Jeff Nelson didn’t find much love for it when he wrote the definitive CC article on it here. There’s no question that the whole Yugo experience in the US was a troubled one, and undoubtedly much of that can be blamed on its importer/huckster Malcolm Bricklin. He created expectations that weren’t realistic, and the little Fiat derivative was hampered in its efforts to meet US emission and other standards.
From what I’ve learned over the years, like so many Fiats, it’s actually a much tougher little car than the rep it got. Owners who got to know them and fix them became quite fond of them, and they actually developed a bit of a cult following. But obviously, that’s not what most buyers expecting a cheaper Corolla experienced. Oh well. Malcolm Bricklin’s miserable track record needed burnishing, and the Yugo gave him that opportunity.

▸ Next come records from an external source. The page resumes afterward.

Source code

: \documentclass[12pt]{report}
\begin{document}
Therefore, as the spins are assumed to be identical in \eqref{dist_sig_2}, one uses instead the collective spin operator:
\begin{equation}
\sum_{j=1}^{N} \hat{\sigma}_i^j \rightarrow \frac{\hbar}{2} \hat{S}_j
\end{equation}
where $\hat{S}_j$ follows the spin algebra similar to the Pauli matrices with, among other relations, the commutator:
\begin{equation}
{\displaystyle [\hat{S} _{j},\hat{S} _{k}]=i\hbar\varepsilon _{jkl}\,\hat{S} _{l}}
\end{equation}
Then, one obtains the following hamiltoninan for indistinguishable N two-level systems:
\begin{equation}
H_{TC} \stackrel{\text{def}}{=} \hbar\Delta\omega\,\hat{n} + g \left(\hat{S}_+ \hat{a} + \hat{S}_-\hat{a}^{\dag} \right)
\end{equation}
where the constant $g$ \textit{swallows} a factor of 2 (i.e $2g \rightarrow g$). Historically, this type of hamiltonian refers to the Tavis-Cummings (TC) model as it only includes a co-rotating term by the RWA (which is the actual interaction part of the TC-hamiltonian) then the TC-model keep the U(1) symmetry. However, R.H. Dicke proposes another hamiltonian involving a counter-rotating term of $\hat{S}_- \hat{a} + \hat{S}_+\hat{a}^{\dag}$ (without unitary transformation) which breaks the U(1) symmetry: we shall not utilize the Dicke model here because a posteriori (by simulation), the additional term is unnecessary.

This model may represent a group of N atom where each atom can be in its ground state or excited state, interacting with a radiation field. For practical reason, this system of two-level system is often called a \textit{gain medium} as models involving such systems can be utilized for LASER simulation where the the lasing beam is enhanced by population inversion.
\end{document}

There is a Yugo a few miles from me. The owner…or somebody…parked it in their Old Hippie Trailer Park next to their trailer. Two of the tires are flat, weeds tall and small are growing over, under, around and through it. The Yugo is not registered, which is legal because it is on private property. It is used for storage, apparently: the junk inside moves around at intervals, which is as often as I see it.
The Yugo is a laughing stock in the Anglosphere (for whatever reason). But so was Skoda. And look at Skoda now! Skoda nearly wiped off all asians brands off the map in Europe. It took them only 5 years or so, after the fall of the Berlin wall.
Yugo could have played a comparable role from the Balkans to Mideast in the low budget market. Yugo factory was ready to produce a version of VW Polo 6N – for half the price. Only that it did not happen because of the yugoslavian civil war. VW went off and Yugo was doomed
Skoda was purchased by Volkswagen and shares most of its parts and platforms with VW….The Yugo was a cast off from Fiat
@bufguy: Not really cast off, but a very cleverly modified 128 floorpan, shortened by taking out I think about an 8″ lateral section. Having had and loved a 128, I was kinda hot to try out that Yugo, though I was not making even enough for what they were charging. Even had the idea for a line of custom and modification equipment, to be called (of course) Yugo Your Way … I did find a very good one at one of the cheap car lots that used to line Nolensville Road in Nashville, but after finding the money for it – $900-some, I think – I came back to find it gone. But I AM still looking!
I had a 1990 Jetta which I was having repaired by a VW dealear who also sold Yugos. One day while waiting in the crowded service dept a Yugo owner spontainiously burst into a shouting f-bomb laced rant about how crappy his Yogo was for all to hear.. Probably not an isolated incident
There is likely one still up the street from where I work, parked behind a fence. It’s in good company as, last I saw it, it’s with a Torino Squire wagon and a late ’60 Mercedes that’s been planted on a 4×4 truck chassis.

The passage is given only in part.